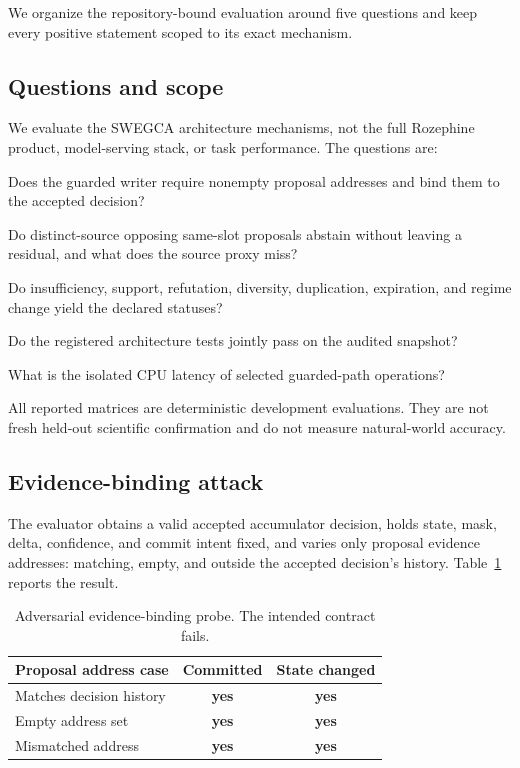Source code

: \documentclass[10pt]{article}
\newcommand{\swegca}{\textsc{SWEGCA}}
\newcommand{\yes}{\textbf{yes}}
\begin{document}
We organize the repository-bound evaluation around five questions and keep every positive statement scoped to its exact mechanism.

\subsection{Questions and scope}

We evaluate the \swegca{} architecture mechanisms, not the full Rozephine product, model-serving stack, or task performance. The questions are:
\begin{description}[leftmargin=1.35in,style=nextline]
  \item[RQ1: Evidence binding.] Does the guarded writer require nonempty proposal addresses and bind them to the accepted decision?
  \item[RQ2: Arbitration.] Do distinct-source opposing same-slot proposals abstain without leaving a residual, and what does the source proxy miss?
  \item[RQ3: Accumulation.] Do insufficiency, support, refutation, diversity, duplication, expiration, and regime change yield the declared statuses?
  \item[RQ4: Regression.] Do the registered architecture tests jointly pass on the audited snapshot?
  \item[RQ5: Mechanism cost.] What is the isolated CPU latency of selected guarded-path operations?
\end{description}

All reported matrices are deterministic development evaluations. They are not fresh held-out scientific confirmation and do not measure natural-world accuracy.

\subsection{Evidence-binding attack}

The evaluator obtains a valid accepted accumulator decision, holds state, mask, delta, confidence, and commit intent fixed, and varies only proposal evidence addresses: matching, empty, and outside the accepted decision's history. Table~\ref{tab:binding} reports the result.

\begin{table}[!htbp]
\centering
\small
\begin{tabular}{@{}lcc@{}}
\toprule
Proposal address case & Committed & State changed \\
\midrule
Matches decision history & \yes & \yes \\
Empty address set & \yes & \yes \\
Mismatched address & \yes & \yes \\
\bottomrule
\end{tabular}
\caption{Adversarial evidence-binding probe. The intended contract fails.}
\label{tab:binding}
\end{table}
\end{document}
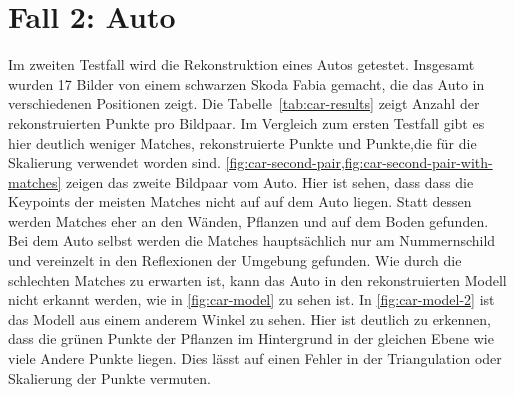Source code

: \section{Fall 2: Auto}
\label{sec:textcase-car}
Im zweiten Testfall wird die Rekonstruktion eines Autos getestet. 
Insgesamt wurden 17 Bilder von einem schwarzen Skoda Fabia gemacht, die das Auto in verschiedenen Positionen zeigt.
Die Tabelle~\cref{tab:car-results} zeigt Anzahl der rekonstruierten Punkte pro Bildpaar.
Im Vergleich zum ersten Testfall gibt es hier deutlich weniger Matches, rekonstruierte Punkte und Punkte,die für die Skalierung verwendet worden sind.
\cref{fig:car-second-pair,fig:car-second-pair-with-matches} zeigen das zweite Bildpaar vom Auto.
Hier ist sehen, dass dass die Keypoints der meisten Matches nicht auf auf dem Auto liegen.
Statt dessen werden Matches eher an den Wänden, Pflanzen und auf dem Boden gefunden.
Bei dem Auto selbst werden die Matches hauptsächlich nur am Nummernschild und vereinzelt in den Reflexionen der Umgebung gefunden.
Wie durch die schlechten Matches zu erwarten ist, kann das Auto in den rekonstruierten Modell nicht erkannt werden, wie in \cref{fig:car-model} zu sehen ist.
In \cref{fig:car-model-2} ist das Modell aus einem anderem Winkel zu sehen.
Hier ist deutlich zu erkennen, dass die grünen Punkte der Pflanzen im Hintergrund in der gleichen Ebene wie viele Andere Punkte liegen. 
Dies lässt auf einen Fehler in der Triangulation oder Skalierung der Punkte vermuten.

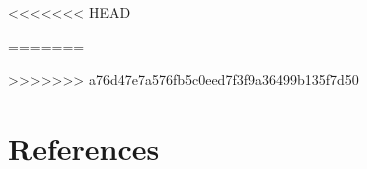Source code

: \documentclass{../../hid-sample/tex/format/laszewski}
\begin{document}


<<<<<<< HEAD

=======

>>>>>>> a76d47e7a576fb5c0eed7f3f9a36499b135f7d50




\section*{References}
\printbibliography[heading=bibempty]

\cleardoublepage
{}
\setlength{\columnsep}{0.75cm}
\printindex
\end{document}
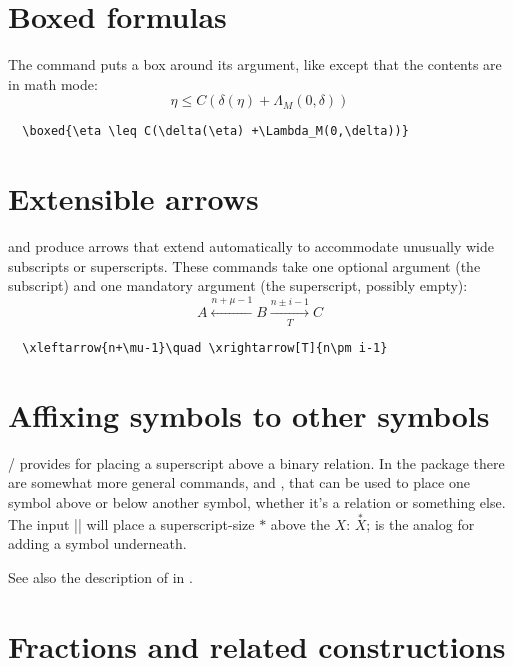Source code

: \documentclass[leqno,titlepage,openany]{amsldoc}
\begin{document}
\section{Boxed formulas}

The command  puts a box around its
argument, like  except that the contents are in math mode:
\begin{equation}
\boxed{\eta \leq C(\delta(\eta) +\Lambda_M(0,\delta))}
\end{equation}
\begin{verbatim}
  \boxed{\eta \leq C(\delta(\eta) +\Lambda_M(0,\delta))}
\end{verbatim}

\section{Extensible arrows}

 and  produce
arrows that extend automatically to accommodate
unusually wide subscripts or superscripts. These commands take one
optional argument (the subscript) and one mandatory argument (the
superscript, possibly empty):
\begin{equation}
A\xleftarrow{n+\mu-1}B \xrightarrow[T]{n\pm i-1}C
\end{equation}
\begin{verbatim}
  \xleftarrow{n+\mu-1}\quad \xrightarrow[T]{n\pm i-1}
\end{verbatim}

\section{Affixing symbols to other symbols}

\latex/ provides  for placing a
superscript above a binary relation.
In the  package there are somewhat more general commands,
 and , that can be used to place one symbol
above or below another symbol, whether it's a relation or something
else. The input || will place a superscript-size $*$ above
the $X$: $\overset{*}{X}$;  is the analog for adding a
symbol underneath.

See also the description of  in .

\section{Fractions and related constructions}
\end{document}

☆ ☆ ☆ ☆ ☆

Brief: Show all lines from the listing above in which "gefunden" appears.

Your solution:
Statt dessen werden Matches eher an den Wänden, Pflanzen und auf dem Boden gefunden.
Bei dem Auto selbst werden die Matches hauptsächlich nur am Nummernschild und vereinzelt in den Reflexionen der Umgebung gefunden.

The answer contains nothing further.